Supplied records>
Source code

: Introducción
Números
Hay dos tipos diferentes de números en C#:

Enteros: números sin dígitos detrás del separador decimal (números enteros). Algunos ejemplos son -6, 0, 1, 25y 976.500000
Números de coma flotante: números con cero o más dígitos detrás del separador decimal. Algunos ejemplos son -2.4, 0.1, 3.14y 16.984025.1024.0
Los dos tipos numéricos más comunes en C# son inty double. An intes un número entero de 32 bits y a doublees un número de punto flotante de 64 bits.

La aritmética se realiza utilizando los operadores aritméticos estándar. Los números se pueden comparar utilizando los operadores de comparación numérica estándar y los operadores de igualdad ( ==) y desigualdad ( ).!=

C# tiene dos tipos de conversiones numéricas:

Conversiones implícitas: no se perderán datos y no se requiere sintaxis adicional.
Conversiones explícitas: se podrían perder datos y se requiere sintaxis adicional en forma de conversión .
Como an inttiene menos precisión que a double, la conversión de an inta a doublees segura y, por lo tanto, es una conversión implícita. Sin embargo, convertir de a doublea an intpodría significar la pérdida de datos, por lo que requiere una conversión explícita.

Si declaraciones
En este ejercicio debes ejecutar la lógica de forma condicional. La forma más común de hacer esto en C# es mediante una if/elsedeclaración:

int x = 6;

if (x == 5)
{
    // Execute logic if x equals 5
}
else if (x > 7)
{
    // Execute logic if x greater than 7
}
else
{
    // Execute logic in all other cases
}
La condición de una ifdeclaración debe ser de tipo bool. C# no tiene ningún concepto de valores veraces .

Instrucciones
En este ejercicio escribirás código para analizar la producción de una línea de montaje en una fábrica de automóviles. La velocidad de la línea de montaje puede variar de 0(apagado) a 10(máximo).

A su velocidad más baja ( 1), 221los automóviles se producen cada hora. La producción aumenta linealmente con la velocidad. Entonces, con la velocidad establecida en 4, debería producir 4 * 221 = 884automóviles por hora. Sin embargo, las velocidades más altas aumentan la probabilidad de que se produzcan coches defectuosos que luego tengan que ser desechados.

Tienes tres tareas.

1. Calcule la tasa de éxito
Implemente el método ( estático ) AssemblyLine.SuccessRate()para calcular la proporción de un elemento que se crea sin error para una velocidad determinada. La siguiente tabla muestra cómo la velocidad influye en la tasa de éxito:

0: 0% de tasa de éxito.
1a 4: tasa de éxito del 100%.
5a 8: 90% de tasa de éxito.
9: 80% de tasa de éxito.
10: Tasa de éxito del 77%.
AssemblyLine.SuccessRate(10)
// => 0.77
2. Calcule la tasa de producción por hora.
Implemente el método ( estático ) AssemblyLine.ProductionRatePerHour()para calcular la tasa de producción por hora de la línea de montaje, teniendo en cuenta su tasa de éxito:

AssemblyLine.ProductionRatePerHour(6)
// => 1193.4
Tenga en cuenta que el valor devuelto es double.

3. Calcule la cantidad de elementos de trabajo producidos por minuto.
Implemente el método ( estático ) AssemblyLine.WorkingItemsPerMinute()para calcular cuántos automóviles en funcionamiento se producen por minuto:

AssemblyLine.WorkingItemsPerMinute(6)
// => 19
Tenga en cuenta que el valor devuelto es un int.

Goal of the exercise>
A single number is the answer here: how many lines above carry the string "Calcule"?

Your response>
3